# Question about Floyd Rose 1500 series (Schecter 2015)



## Sentient6505

Hello there, Just recently joined this forum so I figured why not ask on here! im sure someone knows.

Does anyone know about the floyd rose 1500 series or have experience with them? Im considering purchasing a Schecter Banshee Elite as part of their 2015 lineup of guitars which feature a floyd rose 1500 series. All i know so far from research is that they are stainless steel and exclusive to schecter at this time.

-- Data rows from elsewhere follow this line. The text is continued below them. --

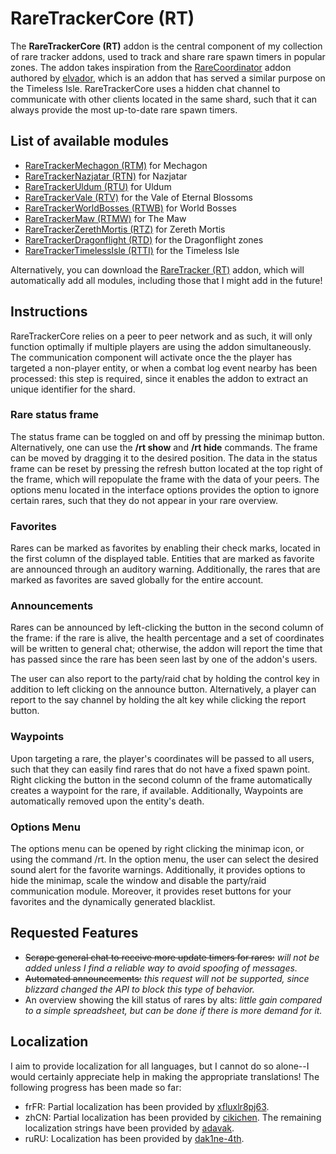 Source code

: # RareTrackerCore (RT)

The **RareTrackerCore (RT)** addon is the central component of my collection of rare tracker addons, used to track and share rare spawn timers in popular zones. The addon takes inspiration from the [RareCoordinator](https://www.curseforge.com/wow/addons/rarecoordinator) addon authored by [elvador](https://www.curseforge.com/members/elvador/followers), which is an addon that has served a similar purpose on the Timeless Isle. RareTrackerCore uses a hidden chat channel to communicate with other clients located in the same shard, such that it can always provide the most up-to-date rare spawn timers.

## List of available modules
- [RareTrackerMechagon (RTM)](https://www.curseforge.com/wow/addons/raretrackermechagon-rtm) for Mechagon
- [RareTrackerNazjatar (RTN)](https://www.curseforge.com/wow/addons/raretrackernazjatar-rtn) for Nazjatar
- [RareTrackerUldum (RTU)](https://www.curseforge.com/wow/addons/raretrackeruldum-rtu) for Uldum
- [RareTrackerVale (RTV)](https://www.curseforge.com/wow/addons/raretrackervale-rtv) for the Vale of Eternal Blossoms
- [RareTrackerWorldBosses (RTWB)](https://www.curseforge.com/wow/addons/raretrackerworldbosses-rtwb) for World Bosses
- [RareTrackerMaw (RTMW)](https://www.curseforge.com/wow/addons/raretrackermaw-rtmw) for The Maw
- [RareTrackerZerethMortis (RTZ)](https://www.curseforge.com/wow/addons/raretrackermaw-rtmw) for Zereth Mortis
- [RareTrackerDragonflight (RTD)](https://www.curseforge.com/wow/addons/raretrackerdragonflight-rtd) for the Dragonflight zones
- [RareTrackerTimelessIsle (RTTI)](https://www.curseforge.com/wow/addons/raretrackertimelessisle-rtti) for the Timeless Isle

Alternatively, you can download the [RareTracker (RT)](https://www.curseforge.com/wow/addons/raretracker-rt) addon, which will automatically add all modules, including those that I might add in the future!

## Instructions
RareTrackerCore relies on a peer to peer network and as such, it will only function optimally if multiple players are using the addon simultaneously. The communication component will activate once the the player has targeted a non-player entity, or when a combat log event nearby has been processed: this step is required, since it enables the addon to extract an unique identifier for the shard.

### Rare status frame
The status frame can be toggled on and off by pressing the minimap button. Alternatively, one can use the **/rt show** and **/rt hide** commands. The frame can be moved by dragging it to the desired position. The data in the status frame can be reset by pressing the refresh button located at the top right of the frame, which will repopulate the frame with the data of your peers. The options menu located in the interface options provides the option to ignore certain rares, such that they do not appear in your rare overview.

### Favorites
Rares can be marked as favorites by enabling their check marks, located in the first column of the displayed table. Entities that are marked as favorite are announced through an auditory warning. Additionally, the rares that are marked as favorites are saved globally for the entire account.

### Announcements
Rares can be announced by left-clicking the button in the second column of the frame: if the rare is alive, the health percentage and a set of coordinates will be written to general chat; otherwise, the addon will report the time that has passed since the rare has been seen last by one of the addon's users.

The user can also report to the party/raid chat by holding the control key in addition to left clicking on the announce button. Alternatively, a player can report to the say channel by holding the alt key while clicking the report button.

### Waypoints
Upon targeting a rare, the player's coordinates will be passed to all users, such that they can easily find rares that do not have a fixed spawn point. Right clicking the button in the second column of the frame automatically creates a waypoint for the rare, if available. Additionally, Waypoints are automatically removed upon the entity's death.

### Options Menu
The options menu can be opened by right clicking the minimap icon, or using the command /rt. In the option menu, the user can select the desired sound alert for the favorite warnings. Additionally, it provides options to hide the minimap, scale the window and disable the party/raid communication module. Moreover, it provides reset buttons for your favorites and the dynamically generated blacklist.

## Requested Features
- ~~Scrape general chat to receive more update timers for rares:~~ *will not be added unless I find a reliable way to avoid spoofing of messages.*
- ~~Automated announcements:~~ *this request will not be supported, since blizzard changed the API to block this type of behavior.*
- An overview showing the kill status of rares by alts: *little gain compared to a simple spreadsheet, but can be done if there is more demand for it.*


## Localization
I aim to provide localization for all languages, but I cannot do so alone--I would certainly appreciate help in making the appropriate translations! The following progress has been made so far:

- frFR: Partial localization has been provided by [xfluxlr8pj63](https://www.curseforge.com/members/xfluxlr8pj63/projects).
- zhCN: Partial localization has been provided by [cikichen](https://www.curseforge.com/members/cikichen/projects). The remaining localization strings have been provided by [adavak](https://github.com/adavak).
- ruRU: Localization has been provided by [dak1ne-4th](https://github.com/dak1ne-4th).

That said, i dont know if they are "better" than the floyd 1000 series and since my local music store doesnt have these in stock, theres no way for me to actually try one.


----------



## Shask

Sentient6505 said:


> Hello there, Just recently joined this forum so I figured why not ask on here! im sure someone knows.
> 
> Does anyone know about the floyd rose 1500 series or have experience with them? Im considering purchasing a Schecter Banshee Elite as part of their 2015 lineup of guitars which feature a floyd rose 1500 series. All i know so far from research is that they are stainless steel and exclusive to schecter at this time. That said, i dont know if they are "better" than the floyd 1000 series and since my local music store doesnt have these in stock, theres no way for me to actually try one.



I dont think anyone has reviewed these guitars yet, so we probably only know as much as you do from watching the Schecter NAMM 2015 video about the Banshee Elite where they talk about the differences.


----------



## Zado

It's supposed to be better on the paper,but no idea yet really


----------



## Sentient6505

Guess it wouldn't hurt to wait for some reviews before making a decision on one of these. 

But still, thanks for the responses. I emailed Schecter with a general inquiry about the bridge. If they get back to me with some good info I may post it so others who are curious can read about them.


----------



## MaxOfMetal

Probably just another import variant, Floyd seems to be pumping them out.

Most likely a Korean made unit built to some of the German specs, that's what FR is mostly doing these days.


----------



## 7stg

Carvin also uses the 1000 series for their 7 strings because they have a more narrow string spacing.

He talks about it towards the end of this video.


----------



## Alex Kenivel

It's like a bunch of people standing around a murky lake with their trunks on, looking at each other, waiting for someone else to jump in and see what happens..


----------



## Sentient6505

He he yeah, no chancing it. After the disappointment I've had with licensed floyds and ibanez trems over the years I don't want to get bitten again.

Hopefully these 1500 series Floyd's can be easily swapped with OFRs should I want to do that down the road.


----------



## Shask

Sentient6505 said:


> He he yeah, no chancing it. After the disappointment I've had with licensed floyds and ibanez trems over the years I don't want to get bitten again.
> 
> Hopefully these 1500 series Floyd's can be easily swapped with OFRs should I want to do that down the road.



Personally, I think the FRT-1000 is a great trem. I have had the 1000 series on guitars for years and I have had very little issues. The only issue was the collar on the bar unscrewing, but $15 for a Schaller bar replacement fixed that.

They are not the cheap POS "licensed" units we saw 10 years ago. You would not even know they weren't German units if it weren't for the internet.

I am sure the 1500 will be just as good, if not better.


----------



## edsped

From what I can tell, the 1500 series is the 1000 series but with stainless steel screws, "retooled" knife edges, and the new push-in arm holders (which are incredibly awesome). 

I've never had problems with any 1000 series.


----------



## jonsick

The push-in arm holders were never good... even on German floyds.


----------



## btbg

jonsick said:


> The push-in arm holders were never good... even on German floyds.



That's just... So wrong on so many levels.


----------



## edsped

jonsick said:


> The push-in arm holders were never good... even on German floyds.


Are you talking about the collared arms or did FR try push-in arms at some point in the past? Either way, the Schaller collared arms are good the new FR push-ins are great.


----------



## jgambina91

I have the hellraiser hybrid c7 for which came with the 1500 series floyd rose. I can tell you that not only is the guitar amaking but the floyd are as well. The difference with the 1500 is that the hole in which you put the tremolo bar in is no longer a screw in type. It's a little plastic piece that is inside which you stick the bar into. The way the bar stays in is exactly the same way your volume and tone knows are tightened....with an Allen wrench. I prefer it over the other floyd rose because it seems to never come lose when using it versus the screw in version. That the big thing I noticed a difference with. Let's just say....I would love to have all my guitars with the 1500 series floyd rose instead of the other series'


----------